WHAT YOU NEED TO DO. Run through the records and show each line that includes the string "nameOfEmployee".

Stored data.
* * * * *
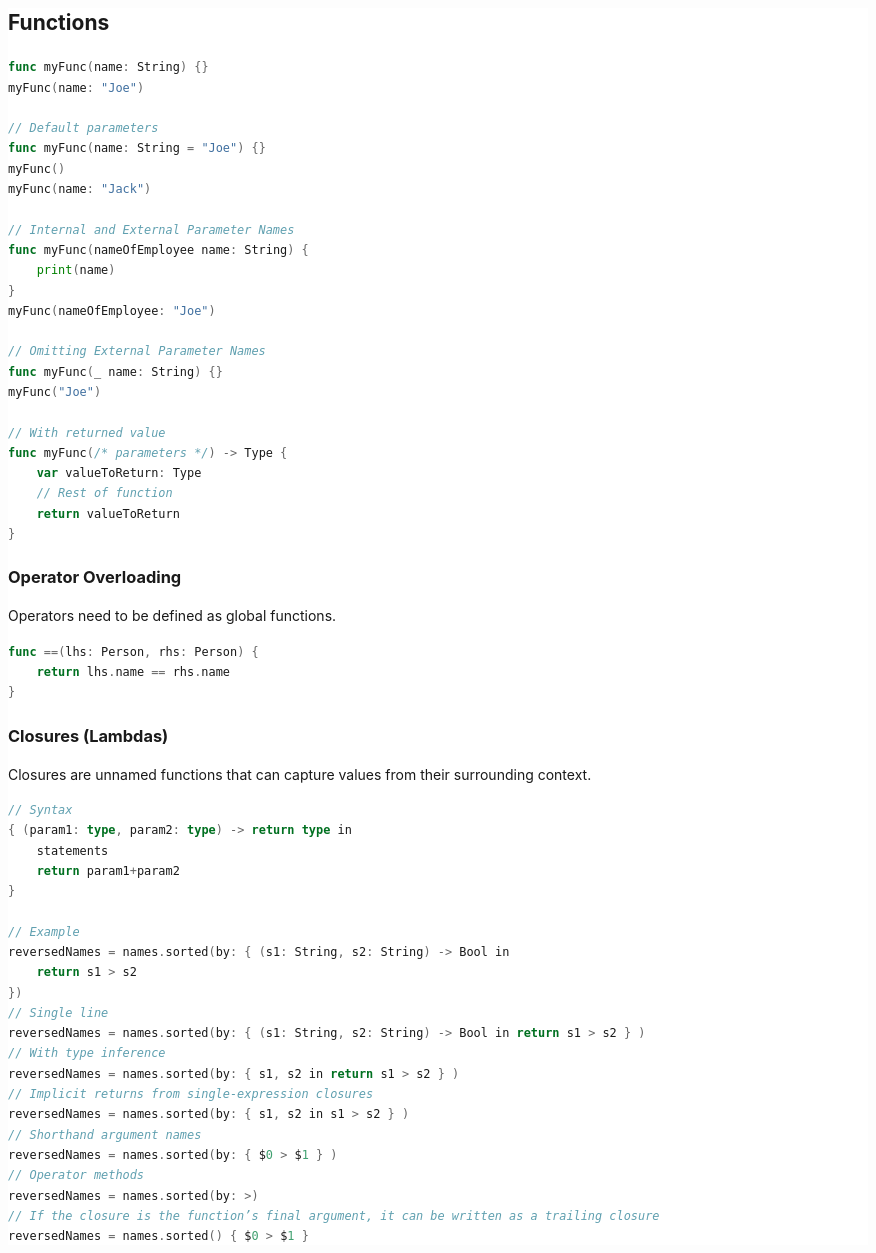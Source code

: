 ## Functions
```go
func myFunc(name: String) {}
myFunc(name: "Joe")

// Default parameters
func myFunc(name: String = "Joe") {}
myFunc()
myFunc(name: "Jack")

// Internal and External Parameter Names
func myFunc(nameOfEmployee name: String) {
	print(name)
}
myFunc(nameOfEmployee: "Joe")

// Omitting External Parameter Names
func myFunc(_ name: String) {}
myFunc("Joe")

// With returned value
func myFunc(/* parameters */) -> Type {
    var valueToReturn: Type
    // Rest of function
    return valueToReturn
}

```

### Operator Overloading
Operators need to be defined as global functions.

```go
func ==(lhs: Person, rhs: Person) {
    return lhs.name == rhs.name
}
```

### Closures (Lambdas)
Closures are unnamed functions that can capture values from their surrounding context.

```go
// Syntax
{ (param1: type, param2: type) -> return type in
    statements
    return param1+param2
}

// Example
reversedNames = names.sorted(by: { (s1: String, s2: String) -> Bool in
    return s1 > s2
})
// Single line
reversedNames = names.sorted(by: { (s1: String, s2: String) -> Bool in return s1 > s2 } )
// With type inference
reversedNames = names.sorted(by: { s1, s2 in return s1 > s2 } )
// Implicit returns from single-expression closures
reversedNames = names.sorted(by: { s1, s2 in s1 > s2 } )
// Shorthand argument names
reversedNames = names.sorted(by: { $0 > $1 } )
// Operator methods
reversedNames = names.sorted(by: >)
// If the closure is the function’s final argument, it can be written as a trailing closure
reversedNames = names.sorted() { $0 > $1 }
```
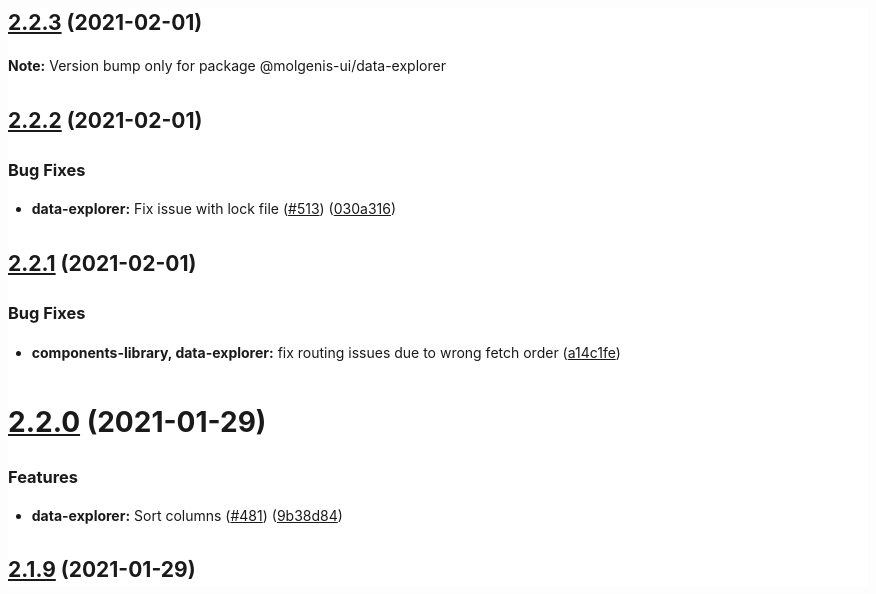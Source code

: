 


## [2.2.3](https://github.com/molgenis/molgenis-frontend/compare/@molgenis-ui/data-explorer@2.2.2...@molgenis-ui/data-explorer@2.2.3) (2021-02-01)

**Note:** Version bump only for package @molgenis-ui/data-explorer





## [2.2.2](https://github.com/molgenis/molgenis-frontend/compare/@molgenis-ui/data-explorer@2.2.1...@molgenis-ui/data-explorer@2.2.2) (2021-02-01)


### Bug Fixes

* **data-explorer:** Fix issue with lock file ([#513](https://github.com/molgenis/molgenis-frontend/issues/513)) ([030a316](https://github.com/molgenis/molgenis-frontend/commit/030a316))





## [2.2.1](https://github.com/molgenis/molgenis-frontend/compare/@molgenis-ui/data-explorer@2.2.0...@molgenis-ui/data-explorer@2.2.1) (2021-02-01)


### Bug Fixes

* **components-library, data-explorer:** fix routing issues due to wrong fetch order ([a14c1fe](https://github.com/molgenis/molgenis-frontend/commit/a14c1fe))





# [2.2.0](https://github.com/molgenis/molgenis-frontend/compare/@molgenis-ui/data-explorer@2.1.9...@molgenis-ui/data-explorer@2.2.0) (2021-01-29)


### Features

* **data-explorer:** Sort columns ([#481](https://github.com/molgenis/molgenis-frontend/issues/481)) ([9b38d84](https://github.com/molgenis/molgenis-frontend/commit/9b38d84))





## [2.1.9](https://github.com/molgenis/molgenis-frontend/compare/@molgenis-ui/data-explorer@2.1.8...@molgenis-ui/data-explorer@2.1.9) (2021-01-29)
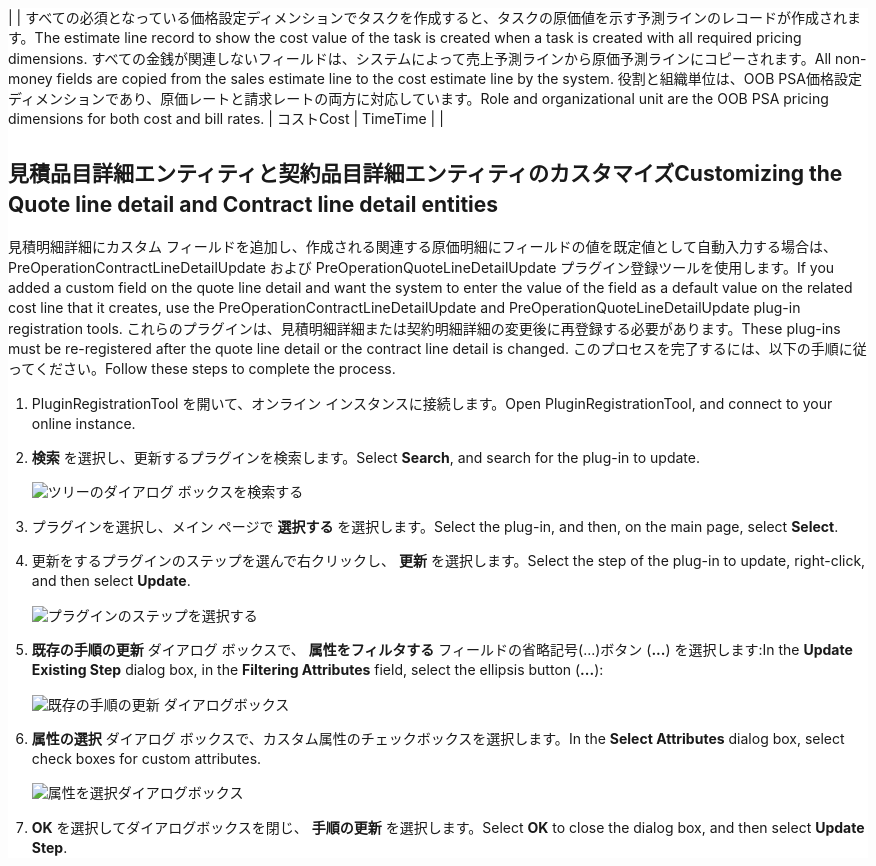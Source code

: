 |     | <span data-ttu-id="1dce1-170">すべての必須となっている価格設定ディメンションでタスクを作成すると、タスクの原価値を示す予測ラインのレコードが作成されます。</span><span class="sxs-lookup"><span data-stu-id="1dce1-170">The estimate line record to show the cost value of the task is created when a task is created with all required pricing dimensions.</span></span> <span data-ttu-id="1dce1-171">すべての金銭が関連しないフィールドは、システムによって売上予測ラインから原価予測ラインにコピーされます。</span><span class="sxs-lookup"><span data-stu-id="1dce1-171">All non-money fields are copied from the sales estimate line to the cost estimate line by the system.</span></span> <span data-ttu-id="1dce1-172">役割と組織単位は、OOB PSA価格設定ディメンションであり、原価レートと請求レートの両方に対応しています。</span><span class="sxs-lookup"><span data-stu-id="1dce1-172">Role and organizational unit are the OOB PSA pricing dimensions for both cost and bill rates.</span></span>                                                                                                                                                                                                                | <span data-ttu-id="1dce1-173">コスト</span><span class="sxs-lookup"><span data-stu-id="1dce1-173">Cost</span></span>             | <span data-ttu-id="1dce1-174">Time</span><span class="sxs-lookup"><span data-stu-id="1dce1-174">Time</span></span>           |                                                                                   |



## <a name="customizing-the-quote-line-detail-and-contract-line-detail-entities"></a><span data-ttu-id="1dce1-175">見積品目詳細エンティティと契約品目詳細エンティティのカスタマイズ</span><span class="sxs-lookup"><span data-stu-id="1dce1-175">Customizing the Quote line detail and Contract line detail entities</span></span>

<span data-ttu-id="1dce1-176">見積明細詳細にカスタム フィールドを追加し、作成される関連する原価明細にフィールドの値を既定値として自動入力する場合は、PreOperationContractLineDetailUpdate および PreOperationQuoteLineDetailUpdate プラグイン登録ツールを使用します。</span><span class="sxs-lookup"><span data-stu-id="1dce1-176">If you added a custom field on the quote line detail and want the system to enter the value of the field as a default value on the related cost line that it creates, use the PreOperationContractLineDetailUpdate and PreOperationQuoteLineDetailUpdate plug-in registration tools.</span></span> <span data-ttu-id="1dce1-177">これらのプラグインは、見積明細詳細または契約明細詳細の変更後に再登録する必要があります。</span><span class="sxs-lookup"><span data-stu-id="1dce1-177">These plug-ins must be re-registered after the quote line detail or the contract line detail is changed.</span></span> <span data-ttu-id="1dce1-178">このプロセスを完了するには、以下の手順に従ってください。</span><span class="sxs-lookup"><span data-stu-id="1dce1-178">Follow these steps to complete the process.</span></span>

1. <span data-ttu-id="1dce1-179">PluginRegistrationTool を開いて、オンライン インスタンスに接続します。</span><span class="sxs-lookup"><span data-stu-id="1dce1-179">Open PluginRegistrationTool, and connect to your online instance.</span></span>
2. <span data-ttu-id="1dce1-180">**検索** を選択し、更新するプラグインを検索します。</span><span class="sxs-lookup"><span data-stu-id="1dce1-180">Select **Search**, and search for the plug-in to update.</span></span>

    ![ツリーのダイアログ ボックスを検索する](media/basic-guide-19.png)

3. <span data-ttu-id="1dce1-182">プラグインを選択し、メイン ページで **選択する** を選択します。</span><span class="sxs-lookup"><span data-stu-id="1dce1-182">Select the plug-in, and then, on the main page, select **Select**.</span></span>
4. <span data-ttu-id="1dce1-183">更新をするプラグインのステップを選んで右クリックし、 **更新** を選択します。</span><span class="sxs-lookup"><span data-stu-id="1dce1-183">Select the step of the plug-in to update, right-click, and then select **Update**.</span></span>

    ![プラグインのステップを選択する](media/basic-guide-20.png)

5. <span data-ttu-id="1dce1-185">**既存の手順の更新** ダイアログ ボックスで、 **属性をフィルタする** フィールドの省略記号(...)ボタン (**...**) を選択します:</span><span class="sxs-lookup"><span data-stu-id="1dce1-185">In the **Update Existing Step** dialog box, in the **Filtering Attributes** field, select the ellipsis button (**...**):</span></span>
 
    ![既存の手順の更新 ダイアログボックス](media/basic-guide-21.png)

6. <span data-ttu-id="1dce1-187">**属性の選択** ダイアログ ボックスで、カスタム属性のチェックボックスを選択します。</span><span class="sxs-lookup"><span data-stu-id="1dce1-187">In the **Select Attributes** dialog box, select check boxes for custom attributes.</span></span>

    ![属性を選択ダイアログボックス](media/basic-guide-22.png)

7. <span data-ttu-id="1dce1-189">**OK** を選択してダイアログボックスを閉じ、 **手順の更新** を選択します。</span><span class="sxs-lookup"><span data-stu-id="1dce1-189">Select **OK** to close the dialog box, and then select **Update Step**.</span></span>
 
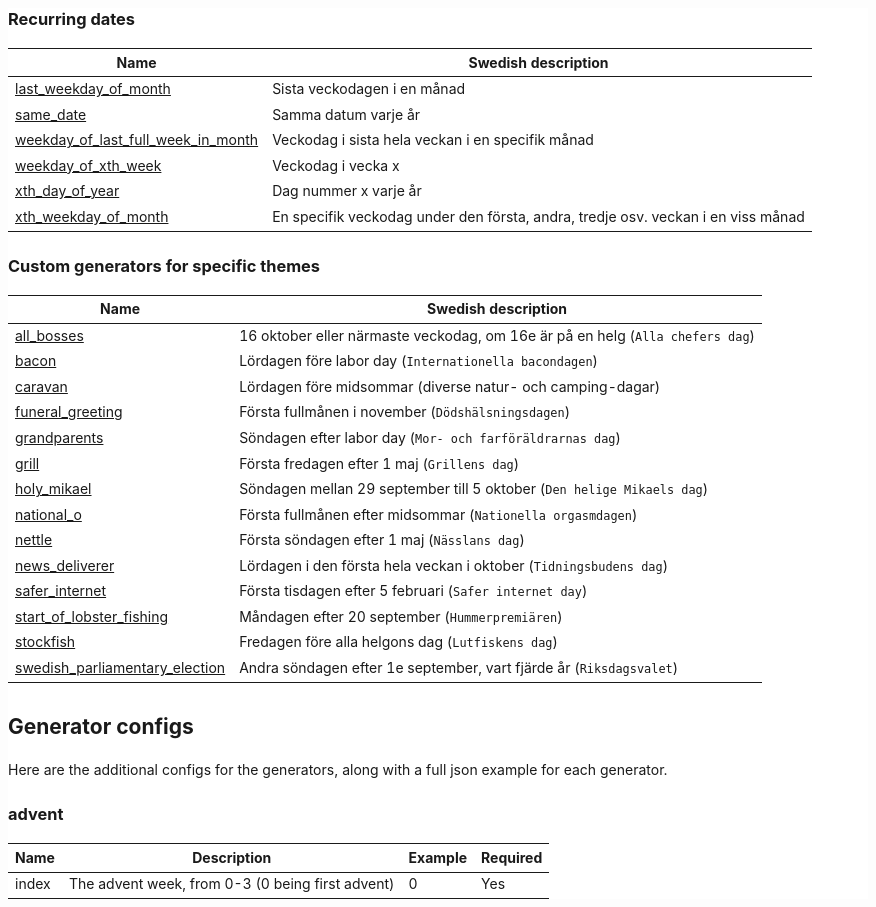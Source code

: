 ### Recurring dates
| Name                                                                      | Swedish description                                                              |
|---------------------------------------------------------------------------|----------------------------------------------------------------------------------|
| [last_weekday_of_month](#last_weekday_of_month)                           | Sista veckodagen i en månad                                                      |
| [same_date](#same_date)                                                   | Samma datum varje år                                                             |
| [weekday_of_last_full_week_in_month](#weekday_of_last_full_week_in_month) | Veckodag i sista hela veckan i en specifik månad                                 |
| [weekday_of_xth_week](#weekday_of_xth_week)                               | Veckodag i vecka x                                                               |
| [xth_day_of_year](#xth_day_of_year)                                       | Dag nummer x varje år                                                            |
| [xth_weekday_of_month](#xth_weekday_of_month)                             | En specifik veckodag under den första, andra, tredje osv. veckan i en viss månad |

### Custom generators for specific themes
| Name                                                              | Swedish description                                                           |
|-------------------------------------------------------------------|-------------------------------------------------------------------------------|
| [all_bosses](#all_bosses)                                         | 16 oktober eller närmaste veckodag, om 16e är på en helg (`Alla chefers dag`) |
| [bacon](#bacon)                                                   | Lördagen före labor day (`Internationella bacondagen`)                        |
| [caravan](#caravan)                                               | Lördagen före midsommar (diverse natur- och camping-dagar)                    |
| [funeral_greeting](#funeral_greeting)                             | Första fullmånen i november (`Dödshälsningsdagen`)                            |
| [grandparents](#grandparents)                                     | Söndagen efter labor day (`Mor- och farföräldrarnas dag`)                     |
| [grill](#grill)                                                   | Första fredagen efter 1 maj (`Grillens dag`)                                  |
| [holy_mikael](#holy_mikael)                                       | Söndagen mellan 29 september till 5 oktober (`Den helige Mikaels dag`)        |
| [national_o](#national_o)                                         | Första fullmånen efter midsommar (`Nationella orgasmdagen`)                   |
| [nettle](#nettle)                                                 | Första söndagen efter 1 maj (`Nässlans dag`)                                  |
| [news_deliverer](#news_deliverer)                                 | Lördagen i den första hela veckan i oktober (`Tidningsbudens dag`)            |
| [safer_internet](#safer_internet)                                 | Första tisdagen efter 5 februari (`Safer internet day`)                       |
| [start_of_lobster_fishing](#start_of_lobster_fishing)             | Måndagen efter 20 september (`Hummerpremiären`)                               |
| [stockfish](#stockfish)                                           | Fredagen före alla helgons dag (`Lutfiskens dag`)                             |
| [swedish_parliamentary_election](#swedish_parliamentary_election) | Andra söndagen efter 1e september, vart fjärde år (`Riksdagsvalet`)           |

## Generator configs
Here are the additional configs for the generators, along with a full json example for each generator.

### advent
| Name  | Description                                      | Example | Required |
|-------|--------------------------------------------------|---------|----------|
| index | The advent week, from 0-3 (0 being first advent) | 0       | Yes      |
* * * * *
WRITTEN SOLUTION.
func myFunc(nameOfEmployee name: String) {
myFunc(nameOfEmployee: "Joe")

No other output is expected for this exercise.